August 17, 2009 - Final Cleaning & Sensor Setup

I started out today by finishing up the cleaning, washed the tires again, then washed the top of the chassis. Looks nice now, but my hands are dried out...

After the cleaning I moved on to working on the IR distance sensors. It is essentially this sensor without the handy wire. I got them for $8 each from here. So I had to figure out some way to wire them up. I decided to try my hand at soldering on some wires to the back of the connection pins. It went fairly well. I soldered 3 wires onto each sensor then spent the next hour or so testing them out.

My original plan was to swap back and forth between the sensors, however the logic I/O pins don't quite deliver enough juice, and the beams of the IR LED's are fairly focused so I don't think I will need to do the swapping.

Plans for the next visit include:

• Possibly using a Dremel tool to gut the inside of the old RC to free up some more room for electronics.
• Testing out a program to tie everything together. So far I have done motor tests and sensor tests, now time to do some motor // sensor tests.
• Test out the 5 wire sensor for the front motor.

--Paul 04:07, 18 August 2009 (UTC)

August 18, 2009 - Steering Motor Tests

I did a few things today. Earlier today I worked on coding up a rough draft of the Arduino navigation code, however my findings tonight are going to require I rethink a few areas.

After the weekly meeting I hooked my steering motor back up to the motor shield and then wired up the 5 sensor wires to the arduino. As per my previous thoughts on the project I hooked the two left most wires up to a 5v source, and I wired the next three wires up to pins 2, 5, 6 (chosen because they will not interfere with the motor shield). I tested out my original theory of how the sensor wires worked, and found it to be flawed. It seemed that when I had the motor all the way left, or all the way right, I was always getting a test result of "1 1 1" (right middle left). By luck after one of my tests the motor stopped in the middle, and I noticed that I was getting a result of (0 1 0). So I decided to run the motor at the lowest possible speed, and check the sensor status every 100ms, this was the result with redundant numbers trimmed out:

Left Middle Right
1    0      1    Left
0    0      1    Mid-Left
0    1      0    Middle
1    0      0    Mid-Right
1    0      1    Right

Looking at the numbers now, I wonder if I somehow screwed up the middle sensor, because it looks like it is always "HIGH" and never goes "LOW". However, now this gives me something to go on to determine what position the motor currently is in. The only annoying thing is that both "far left" and "far right" seem to mirror each other.

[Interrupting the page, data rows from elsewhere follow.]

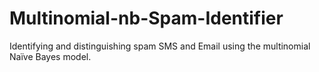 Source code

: # Multinomial-nb-Spam-Identifier
Identifying and distinguishing spam SMS and Email using the multinomial Naïve Bayes model. 
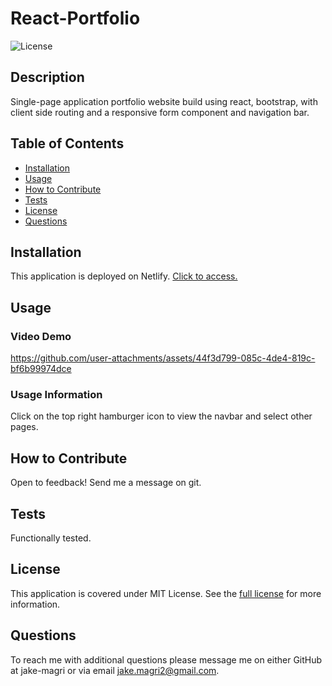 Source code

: # React-Portfolio
![License](https://img.shields.io/badge/MIT%20License-purple)

## Description

Single-page application portfolio website build using react, bootstrap, with client side routing and a responsive form component and navigation bar.

## Table of Contents

- [Installation](#installation)
- [Usage](#usage)
- [How to Contribute](#how-to-contribute)
- [Tests](#tests)
- [License](#license)
- [Questions](#questions)

## Installation

This application is deployed on Netlify. [Click to access.](https://jake-magri.netlify.app/)

## Usage

### Video Demo
https://github.com/user-attachments/assets/44f3d799-085c-4de4-819c-bf6b99974dce

### Usage Information
Click on the top right hamburger icon to view the navbar and select other pages.

## How to Contribute

Open to feedback! Send me a message on git.

## Tests

Functionally tested.

## License 
This application is covered under MIT License.
See the [full license](https://opensource.org/licenses/MIT) for more information.

## Questions

To reach me with additional questions please message me on either GitHub at jake-magri or via email jake.magri2@gmail.com.
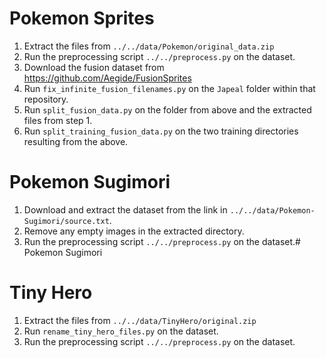 # Pokemon Sprites

1. Extract the files from `../../data/Pokemon/original_data.zip`
2. Run the preprocessing script `../../preprocess.py` on the dataset.
3. Download the fusion dataset from https://github.com/Aegide/FusionSprites
4. Run `fix_infinite_fusion_filenames.py` on the `Japeal` folder within that repository.
5. Run `split_fusion_data.py` on the folder from above and the extracted files from step 1.
6. Run `split_training_fusion_data.py` on the two training directories resulting from the above.

# Pokemon Sugimori

1. Download and extract the dataset from the link in `../../data/Pokemon-Sugimori/source.txt`. 
2. Remove any empty images in the extracted directory.
2. Run the preprocessing script `../../preprocess.py` on the dataset.# Pokemon Sugimori

# Tiny Hero
1. Extract the files from `../../data/TinyHero/original.zip`
2. Run `rename_tiny_hero_files.py` on the dataset.
2. Run the preprocessing script `../../preprocess.py` on the dataset. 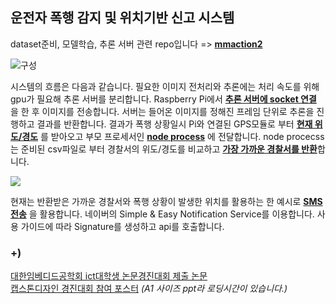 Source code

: ## 운전자 폭행 감지 및 위치기반 신고 시스템  
dataset준비, 모델학습, 추론 서버 관련 repo입니다 => [__mmaction2__](https://github.com/cornpip/mmaction2)

![구성](https://user-images.githubusercontent.com/74674780/178137022-1b64682c-4ed6-48d6-9c39-05b08b2503c0.PNG)

시스템의 흐름은 다음과 같습니다. 필요한 이미지 전처리와 추론에는 처리 속도를 위해 gpu가 필요해 추론 서버를 분리합니다. Raspberry Pi에서 [__추론 서버에 socket 연결__](https://github.com/cornpip/stop/blob/main/pyprocess/client.py) 을 한 후 이미지를 전송합니다. 서버는 들어온 이미지를 정해진 프레임 단위로 추론을 진행하고 결과를 반환합니다. 결과가 폭행 상황일시 Pi와 연결된 GPS모듈로 부터 [__현재 위도/경도__](https://github.com/cornpip/stop/blob/main/pyprocess/gps_u.py) 를 받아오고 부모 프로세서인 [__node process__](https://github.com/cornpip/stop/blob/main/index.js) 에 전달합니다. node procecss는 준비된 csv파일로 부터 경찰서의 위도/경도를 비교하고 [__가장 가까운 경찰서를 반환__](https://github.com/cornpip/stop/blob/main/track/shortcut.js)합니다.  

<img src="https://user-images.githubusercontent.com/74674780/178142558-f2243126-3d77-4532-a851-a83ddc6ca5b1.jpg">  

현재는 반환받은 가까운 경찰서와 폭행 상황이 발생한 위치를 활용하는 한 예시로 [__SMS전송__](https://github.com/cornpip/stop/blob/main/sms/send.js) 을 활용합니다. 네이버의 Simple & Easy Notification Service를 이용합니다. 사용 가이드에 따라 Signature를 생성하고 api를 호출합니다.    

### +)
[대한임베디드공학회 ict대학생 논문경진대회 제출 논문](https://drive.google.com/file/d/1vd5vM4-wfGYxobYWNlYLCwKDV_Oa8xU-/view?usp=sharing)  
[캡스톤디자인 경진대회 참여 포스터](https://docs.google.com/presentation/d/1bpxRl3pi8Qdm9mtQOApYPJharchJ7V_Y/edit?usp=sharing&ouid=109716382236660184193&rtpof=true&sd=true) _(A1 사이즈 ppt라 로딩시간이 있습니다.)_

Looking at the sensor pad, I am not sure how much sense any of this makes though, especially with regards to the "Middle" pin.

--Paul 05:12, 19 August 2009 (UTC)

August 20, 2009 - More Steering Motor Tests

I started off tonight by trying out some code I wrote yesterday, but I immediately ran into some problems. First off, my battery was low so I slapped it in the charger. While that was charging I dismantled the front engine and cleaned it thoroughly. Before fully assembling it, I sprayed some white lithium lubricant onto the front gears. After the cleaning and lubing the front motor runs much, much better.

After the battery finished charging I started testing out some of the code I wrote. I am having some odd problems. The way the turning code is working is getting kind of complex.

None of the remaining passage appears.